Bir devlet büyüğümüz, sosyal ve siyasi olaylara “aydınca” bakışın ancak prizmanın bütün yüzlerini görmeye çalışarak mümkün olabileceğini söylemişti.

                Buna “objektif bakış”, ya da “vicdani bakış” da diyebiliriz.

                Berkin olayını bu bakışla incelememiz gerektiğini düşünüyorum.

                Böyle bir kalabalığı en son gazeteci Uğur Mumcu’nun cenazesinde yaşamıştık.

                Sonra, benzer bir kalabalık Prof. Türkân Saylan’ın cenazesinde görüldü.

                Aynı kalabalıklar, şimdi Berkin’in cenazesinde.

                Berkin, 15 yaşında bir çocuk.
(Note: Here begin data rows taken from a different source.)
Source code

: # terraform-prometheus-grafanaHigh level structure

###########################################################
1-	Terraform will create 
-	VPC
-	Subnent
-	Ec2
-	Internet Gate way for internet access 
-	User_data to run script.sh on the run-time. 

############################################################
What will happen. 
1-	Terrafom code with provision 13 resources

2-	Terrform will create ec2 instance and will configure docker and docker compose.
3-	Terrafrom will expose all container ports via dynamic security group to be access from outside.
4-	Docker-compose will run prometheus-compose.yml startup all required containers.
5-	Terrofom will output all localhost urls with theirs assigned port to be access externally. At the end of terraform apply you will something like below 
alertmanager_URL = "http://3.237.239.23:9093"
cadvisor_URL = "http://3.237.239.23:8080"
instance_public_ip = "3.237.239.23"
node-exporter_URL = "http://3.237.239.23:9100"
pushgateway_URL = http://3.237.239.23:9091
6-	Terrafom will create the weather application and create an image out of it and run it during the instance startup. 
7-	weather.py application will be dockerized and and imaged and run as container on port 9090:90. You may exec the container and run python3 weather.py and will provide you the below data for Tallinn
                Evinden ekmek almak üzere çıkmış, polisin attığı patlayıcı sonunda komaya girmiş ve 269 gün boyunca bir daha uyanamadan, doya doya yaşayamadığı hayatından kopup gitmiş.

                Milyonları ayaklandıran olay, sadece Berkin isimli bu çocuğun ölümü değildir.

                Bu, aynı zamanda bir öfke patlamasıdır, bir vicdan ayaklanmasıdır.

                Mevcut iktidara, onun sınır tanımaz, hukuk tanımaz eylem ve işlemlerine karşı toplumsal bir dikleniştir.

                Bunu Gezi olaylarında da görmüştük.

                Belli ki, öfke kıvılcım beklemiş; Berk de bu öfkenin son kıvılcımı olmuş.

                Sosyal olaylar, patlamaya dönüşmek için haklı sembollere tutunmak ister.

                İşte; Berkin de bu son patlamanın sembolü.

                O’nun alevi olması, cenazesinin Cemevinden kaldırılması, hatta Kürt asıllı olması hiç mi hiç ilgilendirmedi toplumu.

                Nihayet,o  bir insandı; dahası, gençliğini bile yaşamasına fırsat verilmeden toprağa düşürülmüş bir çocuk.

                Yoksul bir aileden geldiği belli.

                O kalabalığın arasında binlerce Türk’ün, binlerce Kürt’ün, binlerce sünni’nin, binlerce alevinin, binlerce partilinin, binlerce sporseverin, binlerce zenginin, binlerce fakirin,  yüzlerce ayrı düşüncenin tek kalıp haline gelip omuz omuza  yürüdüğünü gördük.

                Gerçekten, bu bir vicdan ayaklanmasıydı.

                Vicdanın canlıya bakışı hep böyle olmuştur. İnanç aramaz, etnisite aramaz, parti aramaz, düşünce aramaz, ideoloji aramaz. Sadece masumiyet arar.

                Çocuk masumdur! Yaptıklarından sorumlu tutulamaz.

                Bunu da şunun için söylüyorum. Bazı paylaşımlarda Berkin’in yüzü maskeli, elinde sapan olan resimlerini yayımlayarak çocuk masumiyetine suç giydirmek istemişler.

                Ama, toplum vicdanı bu resmi görmek bile istemedi.

                Prizmanın bütün yüzeylerine bakınca bunu anlıyoruz.

                Bu olay sadece, bir çocuğun polis tarafından öldürülmesine duyulan tepki değildir.

                İktidarın insanlarda biriktirdiği öfkedir.

                Hukuksuz uygulamalar, haksız hukuksuz tutuklamalar, bunların itirafı, resimlerle ve ses kayıtlarıyla işittirilip gösterilen rüşvet ve hırsızlıklar.

                Ve bütün bunlara karşın;

                Pişkin bir duyarsızlık.

                Halkın büyük bir bölümünü “hiç” yerine koyan umursamazlık.

                Prizmanın öteki yüzlerinde bunlar ve bunlar gibi daha pek çok sebep var.